From Prediction to Materials Design: Machine Learning in Electrocatalytic Water Splitting
Abstract
Machine learning (ML) is emerging as a powerful strategy to accelerate electrocatalyst discovery for water splitting, yet its impact is still limited by data quality, thermodynamic bias, and weak coupling to realistic experiments. This perspective surveys recent ML-guided efforts on both oxygen and hydrogen evolution reactions, with emphasis on compositionally complex platforms such as layered double hydroxides, metal–organic frameworks, high-entropy alloys and related multimetal systems. It highlights how supervised models, ML–density functional theory (DFT) workflows and interpretable surrogates are being used for rapid composition screening, dopant optimization and non-linear descriptor discovery beyond simple volcano-type relations. At the same time, the article identifies structural bottlenecks including small, compositionally clustered datasets, overreliance on static adsorption energies, underrepresentation of kinetics and stability, and a persistent gap between computational predictions and performance at industrially relevant current densities.
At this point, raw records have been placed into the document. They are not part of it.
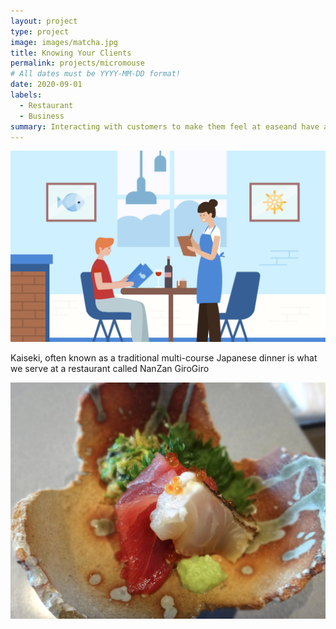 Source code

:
 ```yaml
---
layout: project
type: project
image: images/matcha.jpg
title: Knowing Your Clients
permalink: projects/micromouse
# All dates must be YYYY-MM-DD format!
date: 2020-09-01
labels:
  - Restaurant
  - Business
summary: Interacting with customers to make them feel at easeand have a fun night which made us successful.
---
```


 <img class="ui image" src="../images/restaurant.png">

Kaiseki, often known as a traditional multi-course Japanese dinner is what we serve at a restaurant called NanZan GiroGiro
 
 <img class="ui medium right floated rounded image" src="../images/food2.JPG">




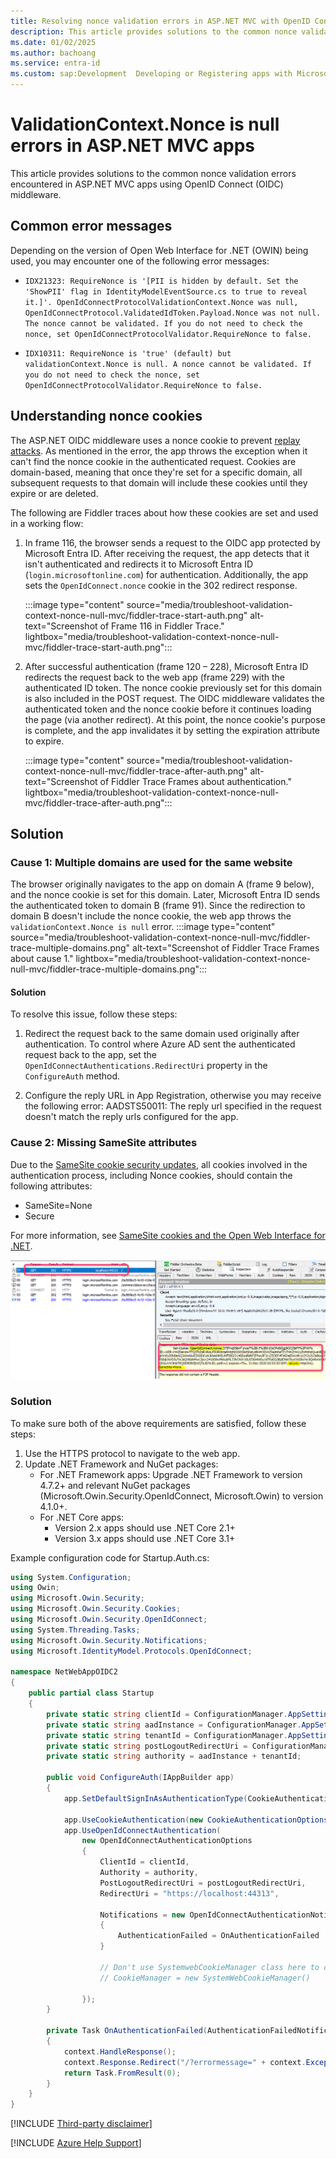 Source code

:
 ```yaml
---
title: Resolving nonce validation errors in ASP.NET MVC with OpenID Connect
description: This article provides solutions to the common nonce validation errors encountered in ASP.NET MVC apps using OpenID Connect middleware.
ms.date: 01/02/2025
ms.author: bachoang
ms.service: entra-id
ms.custom: sap:Development	Developing or Registering apps with Microsoft identity platform
---
```


# ValidationContext.Nonce is null errors in ASP.NET MVC apps

This article provides solutions to the common nonce validation errors encountered in ASP.NET MVC apps using OpenID Connect (OIDC)  middleware.

## Common error messages

Depending on the version of Open Web Interface for .NET (OWIN) being used, you may encounter one of the following error messages:

- `IDX21323: RequireNonce is '[PII is hidden by default. Set the 'ShowPII' flag in IdentityModelEventSource.cs to true to reveal it.]'. OpenIdConnectProtocolValidationContext.Nonce was null, OpenIdConnectProtocol.ValidatedIdToken.Payload.Nonce was not null. The nonce cannot be validated. If you do not need to check the nonce, set OpenIdConnectProtocolValidator.RequireNonce to false.`

- `IDX10311: RequireNonce is 'true' (default) but validationContext.Nonce is null. A nonce cannot be validated. If you do not need to check the nonce, set OpenIdConnectProtocolValidator.RequireNonce to false.`

## Understanding nonce cookies

The ASP.NET OIDC middleware uses a nonce cookie to prevent [replay attacks](/dotnet/framework/wcf/feature-details/replay-attacks). As mentioned in the error, the app throws the exception when it can't find the nonce cookie in the authenticated request. Cookies are domain-based, meaning that once they're set for a specific domain, all subsequent requests to that domain will include these cookies until they expire or are deleted.

The following are Fiddler traces about how these cookies are set and used in a working flow:

1. In frame 116, the browser sends a request to the OIDC app protected by Microsoft Entra ID. After receiving the request, the app detects that it isn't authenticated and redirects it to  Microsoft Entra ID (`login.microsoftonline.com`) for authentication. Additionally, the app sets the `OpenIdConnect.nonce` cookie in the 302 redirect response.

    :::image type="content" source="media/troubleshoot-validation-context-nonce-null-mvc/fiddler-trace-start-auth.png" alt-text="Screenshot of Frame 116 in Fiddler Trace." lightbox="media/troubleshoot-validation-context-nonce-null-mvc/fiddler-trace-start-auth.png":::

2. After successful authentication (frame 120 – 228), Microsoft Entra ID redirects the request back to the web app (frame 229) with the authenticated ID token. The nonce cookie previously set for this domain is also included in the POST request. The OIDC middleware validates the authenticated token and the nonce cookie before it continues loading the page (via another redirect). At this point, the nonce cookie's purpose is complete, and the app invalidates it by setting the expiration attribute to expire.

    :::image type="content" source="media/troubleshoot-validation-context-nonce-null-mvc/fiddler-trace-after-auth.png" alt-text="Screenshot of Fiddler Trace Frames about authentication." lightbox="media/troubleshoot-validation-context-nonce-null-mvc/fiddler-trace-after-auth.png":::


## Solution

### Cause 1: Multiple domains are used for the same website

The browser originally navigates to the app on domain A (frame 9 below), and the nonce cookie is set for this domain. Later, Microsoft Entra ID sends the authenticated token to domain B (frame 91). Since the redirection to domain B doesn't include the nonce cookie, the web app throws the `validationContext.Nonce is null` error.
    :::image type="content" source="media/troubleshoot-validation-context-nonce-null-mvc/fiddler-trace-multiple-domains.png" alt-text="Screenshot of Fiddler Trace Frames about cause 1." lightbox="media/troubleshoot-validation-context-nonce-null-mvc/fiddler-trace-multiple-domains.png":::

#### Solution

To resolve this issue, follow these steps:

1. Redirect the request back to the same domain used originally after authentication. To control where Azure AD sent the authenticated request back to the app, set the `OpenIdConnectAuthentications.RedirectUri` property in the `ConfigureAuth` method.

1. Configure the reply URL in App Registration, otherwise you may receive the following error: AADSTS50011: The reply url specified in the request doesn't  match the reply urls configured for the app.

### Cause 2: Missing SameSite attributes

Due to the [SameSite cookie security updates](/azure/active-directory/develop/howto-handle-samesite-cookie-changes-chrome-browser?tabs=dotnet), all cookies involved in the authentication process, including Nonce cookies, should contain the following attributes:

- SameSite=None
- Secure

For more information, see [SameSite cookies and the Open Web Interface for .NET](/aspnet/samesite/owin-samesite).

![Screenshot of missing SameSite attributes Fiddler Trace.](./media//troubleshoot-validation-context-nonce-null-mvc/fiddler-trace-misisng-samesite.png)

### Solution

To make sure both of the above requirements are satisfied, follow these steps:

1. Use the HTTPS protocol to navigate to the web app.
1. Update .NET Framework and NuGet packages:
    - For .NET Framework apps:  Upgrade .NET Framework to version 4.7.2+ and relevant NuGet packages (Microsoft.Owin.Security.OpenIdConnect, Microsoft.Owin) to version 4.1.0+.
    - For .NET Core apps:
        - Version 2.x apps should use .NET Core 2.1+
        - Version 3.x apps should use .NET Core 3.1+

Example configuration code for Startup.Auth.cs:

```csharp
using System.Configuration;
using Owin;
using Microsoft.Owin.Security;
using Microsoft.Owin.Security.Cookies;
using Microsoft.Owin.Security.OpenIdConnect;
using System.Threading.Tasks;
using Microsoft.Owin.Security.Notifications;
using Microsoft.IdentityModel.Protocols.OpenIdConnect;

namespace NetWebAppOIDC2
{
    public partial class Startup
    {
        private static string clientId = ConfigurationManager.AppSettings["ida:ClientId"];
        private static string aadInstance = ConfigurationManager.AppSettings["ida:AADInstance"];
        private static string tenantId = ConfigurationManager.AppSettings["ida:TenantId"];
        private static string postLogoutRedirectUri = ConfigurationManager.AppSettings["ida:PostLogoutRedirectUri"];
        private static string authority = aadInstance + tenantId;

        public void ConfigureAuth(IAppBuilder app)
        {
            app.SetDefaultSignInAsAuthenticationType(CookieAuthenticationDefaults.AuthenticationType);

            app.UseCookieAuthentication(new CookieAuthenticationOptions());
            app.UseOpenIdConnectAuthentication(
                new OpenIdConnectAuthenticationOptions
                {
                    ClientId = clientId,
                    Authority = authority,
                    PostLogoutRedirectUri = postLogoutRedirectUri,
                    RedirectUri = "https://localhost:44313",
                    
                    Notifications = new OpenIdConnectAuthenticationNotifications
                    {
                        AuthenticationFailed = OnAuthenticationFailed
                    }

                    // Don't use SystemwebCookieManager class here to override the default CookieManager as that seems to negate the SameSite cookie attribute being set
                    // CookieManager = new SystemWebCookieManager()

                });
        }

        private Task OnAuthenticationFailed(AuthenticationFailedNotification<OpenIdConnectMessage, OpenIdConnectAuthenticationOptions> context)
        {
            context.HandleResponse();
            context.Response.Redirect("/?errormessage=" + context.Exception.Message);
            return Task.FromResult(0);
        }
    }
}
```

[!INCLUDE [Third-party disclaimer](../../../includes/third-party-disclaimer.md)] 

[!INCLUDE [Azure Help Support](../../../includes/azure-help-support.md)]
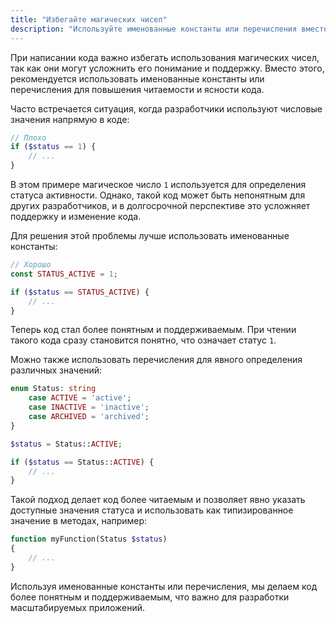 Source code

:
 ```yaml
---
title: "Избегайте магических чисел"
description: "Используйте именованные константы или перечисления вместо магических чисел для повышения читаемости и поддержки кода."
---
```


При написании кода важно избегать использования магических чисел, так как они могут усложнить его понимание и поддержку. Вместо этого, рекомендуется использовать именованные константы или перечисления для повышения читаемости и ясности кода.

Часто встречается ситуация, когда разработчики используют числовые значения напрямую в коде:

```php
// Плохо
if ($status == 1) {
    // ...
}
```

В этом примере магическое число `1` используется для определения статуса активности. Однако, такой код может быть непонятным для других разработчиков, и в долгосрочной перспективе это усложняет поддержку и изменение кода.

Для решения этой проблемы лучше использовать именованные константы:

```php
// Хорошо
const STATUS_ACTIVE = 1;

if ($status == STATUS_ACTIVE) {
    // ...
}
```

Теперь код стал более понятным и поддерживаемым. При чтении такого кода сразу становится понятно, что означает статус `1`.

Можно также использовать перечисления для явного определения различных значений:

```php
enum Status: string
    case ACTIVE = 'active';
    case INACTIVE = 'inactive';
    case ARCHIVED = 'archived';
}

$status = Status::ACTIVE;

if ($status == Status::ACTIVE) {
    // ...
}
```

Такой подход делает код более читаемым и позволяет явно указать доступные значения статуса и использовать как типизированное значение в методах, например:

```php
function myFunction(Status $status)
{
    // ...
}
```

Используя именованные константы или перечисления, мы делаем код более понятным и поддерживаемым, что важно для разработки масштабируемых приложений.
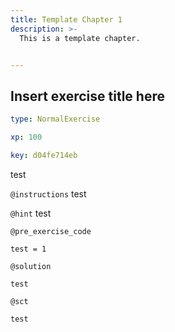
 ```yaml
---
title: Template Chapter 1
description: >-
  This is a template chapter.


---
```

## Insert exercise title here

```yaml
type: NormalExercise

xp: 100

key: d04fe714eb
```

test

`@instructions`
test

`@hint`
test

`@pre_exercise_code`
```{r}
test = 1
```

`@solution`
```{r}
test
```
`@sct`
```{r}
test
```



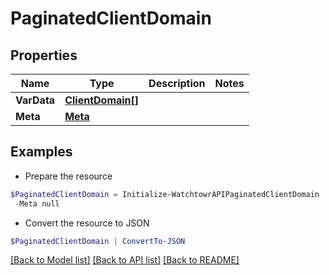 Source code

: # PaginatedClientDomain
## Properties

Name | Type | Description | Notes
------------ | ------------- | ------------- | -------------
**VarData** | [**ClientDomain[]**](ClientDomain.md) |  | 
**Meta** | [**Meta**](Meta.md) |  | 

## Examples

- Prepare the resource
```powershell
$PaginatedClientDomain = Initialize-WatchtowrAPIPaginatedClientDomain  -VarData null `
 -Meta null
```

- Convert the resource to JSON
```powershell
$PaginatedClientDomain | ConvertTo-JSON
```

[[Back to Model list]](../README.md#documentation-for-models) [[Back to API list]](../README.md#documentation-for-api-endpoints) [[Back to README]](../README.md)

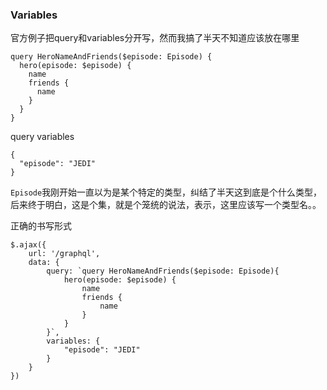 ### Variables
官方例子把query和variables分开写，然而我搞了半天不知道应该放在哪里
```
query HeroNameAndFriends($episode: Episode) {
  hero(episode: $episode) {
    name
    friends {
      name
    }
  }
}
```
query variables
```
{
  "episode": "JEDI"
}
```

`Episode`我刚开始一直以为是某个特定的类型，纠结了半天这到底是个什么类型，后来终于明白，这是个集，就是个笼统的说法，表示，这里应该写一个类型名。。

正确的书写形式
```
$.ajax({
    url: '/graphql',
    data: {
        query: `query HeroNameAndFriends($episode: Episode){    
            hero(episode: $episode) {
                name
                friends {
                    name
                }
            }
        }`,
        variables: {
            "episode": "JEDI"
        }
    }
})
``` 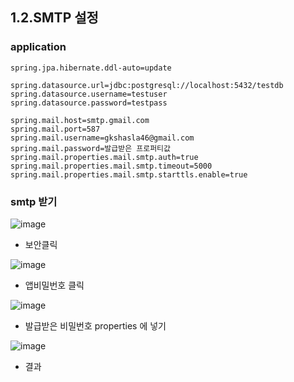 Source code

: ## 1.2.SMTP 설정

### application
```properties
spring.jpa.hibernate.ddl-auto=update

spring.datasource.url=jdbc:postgresql://localhost:5432/testdb
spring.datasource.username=testuser
spring.datasource.password=testpass

spring.mail.host=smtp.gmail.com
spring.mail.port=587
spring.mail.username=gkshasla46@gmail.com
spring.mail.password=발급받은 프로퍼티값
spring.mail.properties.mail.smtp.auth=true
spring.mail.properties.mail.smtp.timeout=5000
spring.mail.properties.mail.smtp.starttls.enable=true
```

### smtp 받기 

![image](https://user-images.githubusercontent.com/65409092/107593210-2e030500-6c52-11eb-81cf-8f25aed10d54.png)

* 보안클릭 

![image](https://user-images.githubusercontent.com/65409092/107593251-470bb600-6c52-11eb-8d57-2176dda7e425.png)

* 앱비밀번호 클릭

![image](https://user-images.githubusercontent.com/65409092/107593271-53900e80-6c52-11eb-85ca-8da261074656.png)

* 발급받은 비밀번호 properties 에 넣기

![image](https://user-images.githubusercontent.com/65409092/107593350-80dcbc80-6c52-11eb-8458-45853d8887d1.png)

* 결과
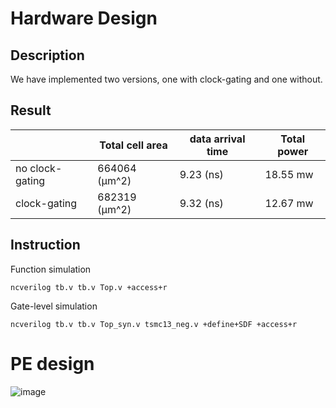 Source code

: # Hardware Design

## Description

We have implemented two versions, one with clock-gating and one without.

## Result
|                  | Total cell area | data arrival time |  Total power |
|  ----            | ----            | -----             | ----         |
| no clock-gating  | 664064  (µm^2)  | 9.23 (ns)         | 18.55 mw     |
| clock-gating     | 682319  (µm^2)  | 9.32 (ns)         | 12.67 mw     |

## Instruction
Function simulation
```
ncverilog tb.v tb.v Top.v +access+r
```
Gate-level simulation
```
ncverilog tb.v tb.v Top_syn.v tsmc13_neg.v +define+SDF +access+r
```

# PE design
![image](https://github.com/suchuankai/CNN-accelerator/assets/69788052/3e70f773-2572-415d-958e-0f11e18f5b98)

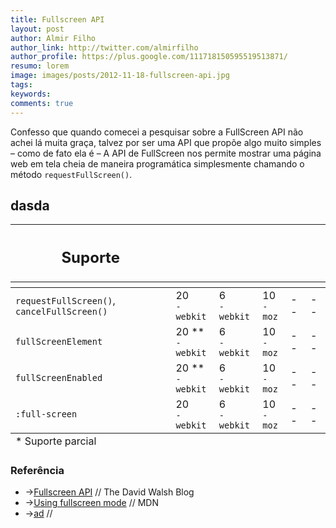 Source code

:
```yaml
---
title: Fullscreen API
layout: post
author: Almir Filho
author_link: http://twitter.com/almirfilho
author_profile: https://plus.google.com/111718150595519513871/
resumo: lorem
image: images/posts/2012-11-18-fullscreen-api.jpg
tags:
keywords:
comments: true
---
```

<style>
:-webkit-full-screen {

}
:-webkit-full-screen #wrapper {
	position: static;
	width: auto;
	margin: 0;
	left: none;
}
:-webkit-full-screen #links,
:-webkit-full-screen #main,
:-webkit-full-screen .post-meta,
:-webkit-full-screen #post-number {
	display: none;
}
:-webkit-full-screen .post-container {
	margin-bottom: 0 !important;
}
:-webkit-full-screen #content .post-container article {
	width: auto;
	background: none;
	border: none;
	padding: 70px 100px 0px 100px;
}
:-webkit-full-screen article section {
	-webkit-column-count: 2;
	-webkit-column-rule: 1px solid #ccc;
	-webkit-column-gap: 100px;
	margin-bottom: 30px;
}
:-webkit-full-screen #content h1 {
	margin-bottom: 60px;
}
:-webkit-full-screen #content .post-container article > section img {
	position: static;
	width: 100%;
	height: auto;
	left: auto;
	border-radius: 4px;
}
:-webkit-full-screen #content .post-container aside.fonte {
	width: auto;
	position: static;
	left: auto;
	margin-bottom: 0;
	padding: 30px 0px 0px 0px;
	background: none;
}
:-webkit-full-screen article table.support {
	width: auto;
	left: auto;
	position: static;
}
:-webkit-full-screen footer#disqus_thread {
	position: static;
	left: auto;
	margin: auto;
	background: none;
	padding: 50px 0 0 0;
	width: 100%;
	border-top: 1px solid #CCC;
}
:-webkit-full-screen #dsq-pagination {
	background: none;
}
:-webkit-full-screen #dsq-sort-by {
	display: none;
}
:-webkit-full-screen #dsq-content {
	display: block;
	width: 700px;
	margin: auto;
}
</style>

Confesso que quando comecei a pesquisar sobre a FullScreen API não achei
lá muita graça, talvez por ser uma API que propõe algo muito simples –
como de fato ela é –
A API de FullScreen nos permite mostrar uma página web em tela cheia de
maneira programática simplesmente chamando o método `requestFullScreen()`.

## dasda

<table class="support">
	<thead>
		<tr>
			<th class="subject"><h2>Suporte</h2></th>
			<th class="browser chrome"><div class="i"></div></th>
			<th class="browser safari"><div class="i"></div></th>
			<th class="browser firefox"><div class="i"></div></th>
			<th class="browser ie"><div class="i"></div></th>
			<th class="browser opera"><div class="i"></div></th>
		</tr>
		<tr>
			<th></th>
			<th colspan="5" class="base"></th>
		</tr>
	</thead>
	<tbody>
		<tr>
			<td class="property"><code>requestFullScreen()</code>, <code>cancelFullScreen()</code></td>
			<td>20<br /><code class="small">-webkit</code></td>
			<td>6<br /><code class="small">-webkit</code></td>
			<td>10<br /><code class="small">-moz</code></td>
			<td>--</td>
			<td>--</td>
		</tr>
		<!-- <tr>
			<td class="property"><code>exitFullScreen()</code></td>
			<td>20<br /><code class="small">-webkit</code></td>
			<td>-</td>
			<td>-</td>
			<td>-</td>
			<td>-</td>
		</tr> -->
		<tr>
			<td class="property"><code>fullScreenElement</code></td>
			<td>20 **<br /><code class="small">-webkit</code></td>
			<td>6<br /><code class="small">-webkit</code></td>
			<td>10<br /><code class="small">-moz</code></td>
			<td>--</td>
			<td>--</td>
		</tr>
		<tr>
			<td class="property"><code>fullScreenEnabled</code></td>
			<td>20 **<br /><code class="small">-webkit</code></td>
			<td>6<br /><code class="small">-webkit</code></td>
			<td>10<br /><code class="small">-moz</code></td>
			<td>--</td>
			<td>--</td>
		</tr>
		<tr>
			<td class="property"><code>:full-screen</code></td>
			<td>20<br /><code class="small">-webkit</code></td>
			<td>6<br /><code class="small">-webkit</code></td>
			<td>10<br /><code class="small">-moz</code></td>
			<td>--</td>
			<td>--</td>
		</tr>
	</tbody>
	<tfoot>
		<tr>
			<td colspan="6">* Suporte parcial</td>
		</tr>
	</tfoot>
</table>



<aside class="fonte">
    <h3>Referência</h3>
    <ul>
        <li>→<a href="http://davidwalsh.name/fullscreen" alt="Fullscreen API" title="Fullscreen API">Fullscreen API</a> <span class="comment">// The David Walsh Blog</span></li>
        <li>→<a href="https://developer.mozilla.org/en-US/docs/DOM/Using_fullscreen_mode" alt="Using fullscreen mode" title="Using fullscreen mode">Using fullscreen mode</a> <span class="comment">// MDN</span></li>
        <li>→<a href="" alt="" title="">ad</a> <span class="comment">// </span></li>
    </ul>
</aside>

<script>
$('h1').click( function( event ){
	event.preventDefault();
	console.log(document.webkitFullscreenElement);
	console.log(document.webkitFullscreenEnabled);
	document.documentElement.webkitRequestFullScreen();
	document.webkitCancelFullScreen();
	// console.log(document.mozFullScreenElement);
	// console.log(document.mozFullScreenEnabled);
	// document.documentElement.mozRequestFullScreen();
	// document.mozCancelFullScreen();
});

document.addEventListener("webkitfullscreenchange", function( event ) {
	console.log(event)
})
// document.addEventListener("mozfullscreenchange", function( event ) {
// 	console.log(event)
// })
</script>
Finally, the perspective outlines opportunities for integrating active learning, operando-informed labels, physics-based and microkinetic models, and explainable artificial intelligence (SHapley Additive exPlanations, symbolic regression, counterfactual design) into closed-loop, synthesis-aware workflows, positioning ML as a mechanistically meaningful design tool for robust, earth-abundant water-splitting electrocatalysts.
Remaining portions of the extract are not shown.